However, even after this cleaning the data is far from perfect. Ideally, footnotes, page-headers, and anything else that’s not in the body of the document should be removed. However, I’m following the Pareto Principle when it comes to development: 80% of the work will be accomplished in the first 20% of a project’s lifespan. So rather than chasing diminishing returns, we’ll leave the data in rough shape and see if our classifier is good enough to deal with a noisy data set.

A note on production: in a production environment, this code will live on a server somewhere on the web. Instead of being invoked by the user with python get_data.py it’ll probably be set to automatically download more data when it becomes required. However, in the specific case of Wikipedia, all the data is publically available. But for the purposes of this project, we’re pretending that data needs to be downloaded incrementally, like what you might encounter in a job as a data scientist.

Build a Database

Now that we have some data to work with, let’s save it to a SQL database. Having the data in SQL format will make it easier to work with and host online (see A note on production below). It’ll also allow a data analyst to make queries and explore the data, like SELECT title FROM wiki_data WHERE language = "en". Create another file in the scraper directory and call it create_database.py:

# create_database.py
"""
This module takes Wikipedia texts and writes them to a SQL database. The database is organized
by language and by whether an article is in the training or the test set.
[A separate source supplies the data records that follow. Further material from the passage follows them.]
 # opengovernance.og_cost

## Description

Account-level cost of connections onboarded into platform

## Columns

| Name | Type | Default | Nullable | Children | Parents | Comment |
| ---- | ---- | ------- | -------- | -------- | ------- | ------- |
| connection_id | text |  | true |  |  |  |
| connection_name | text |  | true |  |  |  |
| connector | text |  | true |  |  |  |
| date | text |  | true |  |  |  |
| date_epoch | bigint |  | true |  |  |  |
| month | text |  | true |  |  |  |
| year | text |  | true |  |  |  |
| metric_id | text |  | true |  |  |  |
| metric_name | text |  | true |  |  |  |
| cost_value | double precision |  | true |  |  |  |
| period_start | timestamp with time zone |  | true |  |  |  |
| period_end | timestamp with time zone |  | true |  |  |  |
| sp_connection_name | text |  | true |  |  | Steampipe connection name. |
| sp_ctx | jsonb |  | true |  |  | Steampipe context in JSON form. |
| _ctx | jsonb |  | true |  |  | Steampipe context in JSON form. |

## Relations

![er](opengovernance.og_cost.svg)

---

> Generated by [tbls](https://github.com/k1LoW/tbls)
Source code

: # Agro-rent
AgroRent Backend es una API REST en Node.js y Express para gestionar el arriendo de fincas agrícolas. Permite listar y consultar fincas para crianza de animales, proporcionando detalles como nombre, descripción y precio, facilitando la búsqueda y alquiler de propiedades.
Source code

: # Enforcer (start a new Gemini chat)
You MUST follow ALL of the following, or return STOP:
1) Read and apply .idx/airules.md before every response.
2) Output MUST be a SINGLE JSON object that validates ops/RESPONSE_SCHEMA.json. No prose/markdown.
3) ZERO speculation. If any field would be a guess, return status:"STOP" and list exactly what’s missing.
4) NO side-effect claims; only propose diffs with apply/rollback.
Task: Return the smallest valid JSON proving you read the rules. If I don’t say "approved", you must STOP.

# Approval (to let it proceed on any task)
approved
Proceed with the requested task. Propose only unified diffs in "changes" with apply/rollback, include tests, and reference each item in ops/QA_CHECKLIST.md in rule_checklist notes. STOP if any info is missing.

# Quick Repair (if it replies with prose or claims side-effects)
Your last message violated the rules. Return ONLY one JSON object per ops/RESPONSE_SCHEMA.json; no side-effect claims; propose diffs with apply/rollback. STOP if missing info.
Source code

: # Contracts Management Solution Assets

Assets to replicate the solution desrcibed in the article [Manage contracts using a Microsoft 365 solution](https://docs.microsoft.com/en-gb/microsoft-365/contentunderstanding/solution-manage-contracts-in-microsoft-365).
Inspect the database like:

$ sqlite3 language_data.db
> SELECT language, title FROM wiki_data WHERE language = "en";

This does NOT append to an existing database: it creates a new one from scratch.
"""
import glob
import numpy as np
import sqlite3


class Database(object):
    """
    This creates a SQLite database with the columns title, language, and text_data, which
    are all the values we'll need to train some ML algorithms!
    """

    def __init__(self, database_name):
        self.database_name = database_name

        # Connect to the database.
        self.conn = sqlite3.connect(f"{self.database_name}.db")
        self.c = self.conn.cursor()

        # Create a table.
        self.c.execute("""CREATE TABLE wiki_data
                     (title text primary key, language text, text_data text)""")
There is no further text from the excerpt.